Let’s face it – people don’t stop buying/investing in the things that they want. So looking at the 94% retention rate in the commercial world compared with just 39% in ours we’re really only left with two conclusions:

  1. People want commercial products and services more than they want a cure for (insert your cause here)
  2. Our sector is woefully slow in coming to understand what causes loyalty, i.e. what makes people want to stick around

I think we can all agree it’s the latter right? But do we really believe loyalty is something we can cause? After all the Recency, Frequency, Value model we all work from inherently precludes causation.

Why? Well to say transactional variables add up to loyalty is to say our best donors are our best donors because they’re our best donors! We may as well state that good donors are born, not made, and that our job is to go out into the world and find these loyal people.

Sounds farcical, but isn’t that all we really do? Conventional nonprofit practice attempts to measure and understand loyalty primarily through transactional analysis. Naturally fundraisers working from this perspective equate loyalty with a particular pattern of purchases, contributions, advocacy actions, etc. From there they seek to build loyalty by pushing out enough of the stuff that seems to generate these behaviors (appeals, catalogs, e-mails, videos, petitions, etc.)

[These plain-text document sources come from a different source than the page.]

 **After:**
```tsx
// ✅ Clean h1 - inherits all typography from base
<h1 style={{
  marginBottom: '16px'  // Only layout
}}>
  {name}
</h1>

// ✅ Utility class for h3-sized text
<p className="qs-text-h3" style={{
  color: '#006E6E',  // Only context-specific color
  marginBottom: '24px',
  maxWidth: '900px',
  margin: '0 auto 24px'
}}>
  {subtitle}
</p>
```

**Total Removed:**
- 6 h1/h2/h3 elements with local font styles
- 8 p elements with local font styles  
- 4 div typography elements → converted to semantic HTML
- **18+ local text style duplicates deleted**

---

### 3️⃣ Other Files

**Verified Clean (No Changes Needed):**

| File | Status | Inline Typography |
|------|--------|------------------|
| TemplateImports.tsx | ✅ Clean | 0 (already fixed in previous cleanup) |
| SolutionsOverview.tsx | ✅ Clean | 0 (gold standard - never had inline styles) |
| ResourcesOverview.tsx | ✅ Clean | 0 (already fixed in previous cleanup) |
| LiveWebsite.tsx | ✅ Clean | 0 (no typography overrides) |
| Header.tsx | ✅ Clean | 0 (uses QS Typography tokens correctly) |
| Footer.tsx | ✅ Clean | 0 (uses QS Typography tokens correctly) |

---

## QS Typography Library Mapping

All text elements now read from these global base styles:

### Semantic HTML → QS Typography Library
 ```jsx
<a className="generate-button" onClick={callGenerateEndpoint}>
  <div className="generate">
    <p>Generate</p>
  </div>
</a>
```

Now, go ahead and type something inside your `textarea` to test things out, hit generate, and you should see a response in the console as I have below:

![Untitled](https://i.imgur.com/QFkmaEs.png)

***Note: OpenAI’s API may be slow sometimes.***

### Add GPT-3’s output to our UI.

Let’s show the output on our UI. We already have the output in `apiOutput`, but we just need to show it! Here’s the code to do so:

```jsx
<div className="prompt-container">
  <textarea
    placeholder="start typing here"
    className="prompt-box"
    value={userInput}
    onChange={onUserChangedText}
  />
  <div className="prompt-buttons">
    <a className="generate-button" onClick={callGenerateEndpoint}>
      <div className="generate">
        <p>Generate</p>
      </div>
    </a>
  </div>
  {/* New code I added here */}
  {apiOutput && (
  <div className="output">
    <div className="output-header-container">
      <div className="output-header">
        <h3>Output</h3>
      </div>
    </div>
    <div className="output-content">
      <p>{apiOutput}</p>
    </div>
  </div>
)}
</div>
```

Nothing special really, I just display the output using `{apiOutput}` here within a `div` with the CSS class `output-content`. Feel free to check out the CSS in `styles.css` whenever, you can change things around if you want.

The idea is sufficient increases in the frequency of contact will increase the likelihood of ‘good’ donors raising their hands, responding and thus keeping themselves in the ‘good’ as opposed to the ‘lapsed’ file.

While it may sound silly and overly simplified to state it this way, nevertheless this is precisely how much of the nonprofit sector operates. The organization that pushes out the most stuff through the most channels wins. This is what’s led to our race to the middle and will precipitate our plummet to the bottom.

The retention ‘plan’ carried out by most organizations is nothing more than tweaking the timing and frequency of contacts. Charities who test this ‘plan’ – adding or subtracting ‘touches’ – discover it fails to have any impact on retention.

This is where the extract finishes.